Required action =>
Filter the data for "خیلی" and copy matching lines.

Information shown =>
┌────────

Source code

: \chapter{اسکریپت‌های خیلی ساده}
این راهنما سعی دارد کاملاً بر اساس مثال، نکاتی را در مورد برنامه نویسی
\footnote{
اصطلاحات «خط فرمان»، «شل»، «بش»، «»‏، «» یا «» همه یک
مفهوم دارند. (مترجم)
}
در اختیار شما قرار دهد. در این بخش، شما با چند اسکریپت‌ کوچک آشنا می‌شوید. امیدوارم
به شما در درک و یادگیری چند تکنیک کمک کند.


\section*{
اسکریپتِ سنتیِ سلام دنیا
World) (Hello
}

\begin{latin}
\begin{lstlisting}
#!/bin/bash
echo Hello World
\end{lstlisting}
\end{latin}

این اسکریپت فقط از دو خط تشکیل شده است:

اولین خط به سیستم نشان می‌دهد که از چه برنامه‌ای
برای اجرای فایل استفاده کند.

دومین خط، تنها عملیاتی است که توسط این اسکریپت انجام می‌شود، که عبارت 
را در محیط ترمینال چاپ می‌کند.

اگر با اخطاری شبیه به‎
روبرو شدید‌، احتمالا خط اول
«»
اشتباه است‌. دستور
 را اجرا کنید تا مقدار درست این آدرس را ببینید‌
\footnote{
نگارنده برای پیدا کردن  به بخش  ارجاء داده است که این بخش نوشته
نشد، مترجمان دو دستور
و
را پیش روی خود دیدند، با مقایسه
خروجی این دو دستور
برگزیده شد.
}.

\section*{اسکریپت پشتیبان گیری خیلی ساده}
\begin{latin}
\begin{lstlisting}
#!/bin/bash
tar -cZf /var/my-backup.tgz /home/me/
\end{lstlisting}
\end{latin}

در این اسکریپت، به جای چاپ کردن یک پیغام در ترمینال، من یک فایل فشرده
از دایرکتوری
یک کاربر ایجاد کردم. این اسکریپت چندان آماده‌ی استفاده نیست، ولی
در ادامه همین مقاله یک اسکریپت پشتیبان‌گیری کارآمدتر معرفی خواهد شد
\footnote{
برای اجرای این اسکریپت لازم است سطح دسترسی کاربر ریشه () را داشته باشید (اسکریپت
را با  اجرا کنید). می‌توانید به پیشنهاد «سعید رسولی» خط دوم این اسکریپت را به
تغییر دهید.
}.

└────────
┌────────

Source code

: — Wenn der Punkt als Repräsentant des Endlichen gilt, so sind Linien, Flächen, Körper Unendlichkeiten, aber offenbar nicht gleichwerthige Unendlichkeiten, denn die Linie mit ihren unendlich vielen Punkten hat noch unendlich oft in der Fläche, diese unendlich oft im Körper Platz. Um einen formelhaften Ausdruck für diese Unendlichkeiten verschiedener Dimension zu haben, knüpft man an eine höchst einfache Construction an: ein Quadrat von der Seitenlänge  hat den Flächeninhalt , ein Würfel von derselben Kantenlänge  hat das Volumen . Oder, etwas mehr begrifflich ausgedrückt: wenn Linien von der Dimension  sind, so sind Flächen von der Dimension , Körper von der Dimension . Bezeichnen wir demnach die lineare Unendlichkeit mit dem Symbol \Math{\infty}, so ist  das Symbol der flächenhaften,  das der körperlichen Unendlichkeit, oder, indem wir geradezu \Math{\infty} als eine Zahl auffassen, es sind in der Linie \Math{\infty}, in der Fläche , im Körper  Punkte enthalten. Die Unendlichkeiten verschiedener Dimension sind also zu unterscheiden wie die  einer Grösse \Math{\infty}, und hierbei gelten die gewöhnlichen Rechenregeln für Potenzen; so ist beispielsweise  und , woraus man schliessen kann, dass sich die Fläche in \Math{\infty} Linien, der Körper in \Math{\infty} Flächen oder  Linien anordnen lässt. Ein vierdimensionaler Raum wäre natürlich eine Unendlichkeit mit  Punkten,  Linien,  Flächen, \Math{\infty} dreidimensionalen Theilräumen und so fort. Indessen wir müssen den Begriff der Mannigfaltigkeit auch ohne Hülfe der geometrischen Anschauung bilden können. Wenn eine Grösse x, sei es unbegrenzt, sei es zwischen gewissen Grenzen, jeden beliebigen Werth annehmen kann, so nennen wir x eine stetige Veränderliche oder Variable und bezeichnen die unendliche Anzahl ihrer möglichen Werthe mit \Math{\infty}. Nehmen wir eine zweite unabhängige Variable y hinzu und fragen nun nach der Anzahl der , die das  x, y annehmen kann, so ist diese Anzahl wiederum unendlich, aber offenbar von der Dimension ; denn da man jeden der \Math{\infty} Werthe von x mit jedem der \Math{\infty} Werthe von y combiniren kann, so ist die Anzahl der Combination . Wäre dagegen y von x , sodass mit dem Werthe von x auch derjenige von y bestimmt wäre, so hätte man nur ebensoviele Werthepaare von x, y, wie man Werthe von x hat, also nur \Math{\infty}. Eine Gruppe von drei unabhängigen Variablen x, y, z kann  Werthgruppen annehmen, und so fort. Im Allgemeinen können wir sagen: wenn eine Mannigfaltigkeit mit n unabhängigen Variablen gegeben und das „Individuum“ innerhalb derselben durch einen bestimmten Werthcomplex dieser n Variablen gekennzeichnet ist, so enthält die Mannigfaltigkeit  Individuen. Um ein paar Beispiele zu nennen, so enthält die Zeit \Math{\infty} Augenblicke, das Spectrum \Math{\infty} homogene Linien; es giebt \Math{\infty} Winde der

└────────

Answer to this task =>
: \chapter{اسکریپت‌های خیلی ساده}
\section*{اسکریپت پشتیبان گیری خیلی ساده}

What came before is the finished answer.